[[ Given data, beginning ]]

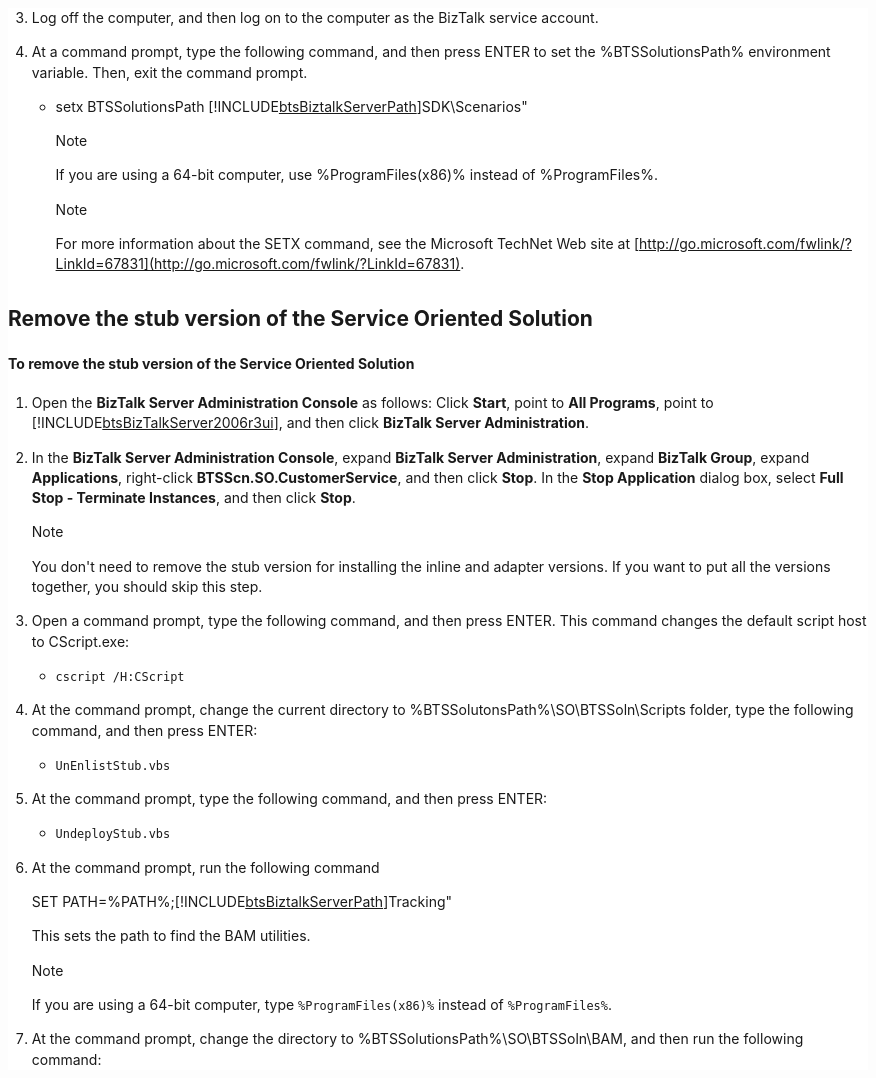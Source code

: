 3.  Log off the computer, and then log on to the computer as the BizTalk service account.  
  
4.  At a command prompt, type the following command, and then press ENTER to set the %BTSSolutionsPath% environment variable. Then, exit the command prompt.  
  
    -   setx BTSSolutionsPath [!INCLUDE[btsBiztalkServerPath](../includes/btsbiztalkserverpath-md.md)]SDK\Scenarios"  
  
        > [!NOTE]
        >  If you are using a 64-bit computer, use %ProgramFiles(x86)% instead of %ProgramFiles%.  
  
        > [!NOTE]
        >  For more information about the SETX command, see the Microsoft TechNet Web site at [http://go.microsoft.com/fwlink/?LinkId=67831](http://go.microsoft.com/fwlink/?LinkId=67831).  
  
##  <a name="step3"></a> Remove the stub version of the Service Oriented Solution  
  
#### To remove the stub version of the Service Oriented Solution  
  
1.  Open the **BizTalk Server Administration Console** as follows: Click **Start**, point to **All Programs**, point to [!INCLUDE[btsBizTalkServer2006r3ui](../includes/btsbiztalkserver2006r3ui-md.md)], and then click **BizTalk Server Administration**.  
  
2.  In the **BizTalk Server Administration Console**, expand **BizTalk Server Administration**, expand **BizTalk Group**, expand **Applications**, right-click **BTSScn.SO.CustomerService**, and then click **Stop**. In the **Stop Application** dialog box, select **Full Stop - Terminate Instances**, and then click **Stop**.  
  
    > [!NOTE]
    >  You don't need to remove the stub version for installing the inline and adapter versions. If you want to put all the versions together, you should skip this step.  
  
3.  Open a command prompt, type the following command, and then press ENTER. This command changes the default script host to CScript.exe:  
  
    -   `cscript /H:CScript`  
  
4.  At the command prompt, change the current directory to %BTSSolutonsPath%\SO\BTSSoln\Scripts folder, type the following command, and then press ENTER:  
  
    -   `UnEnlistStub.vbs`  
  
5.  At the command prompt, type the following command, and then press ENTER:  
  
    -   `UndeployStub.vbs`  
  
6.  At the command prompt, run the following command  
  
     SET PATH=%PATH%;[!INCLUDE[btsBiztalkServerPath](../includes/btsbiztalkserverpath-md.md)]Tracking"  
  
     This sets the path to find the BAM utilities.  
  
    > [!NOTE]
    >  If you are using a 64-bit computer, type `%ProgramFiles(x86)%` instead of `%ProgramFiles%`.  
  
7.  At the command prompt, change the directory to %BTSSolutionsPath%\SO\BTSSoln\BAM, and then run the following command:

[[ Given data, end ]]

* _What you should do_: Tell me how many lines in the data include "Oriented", giving only the number.

* _Answer_: 2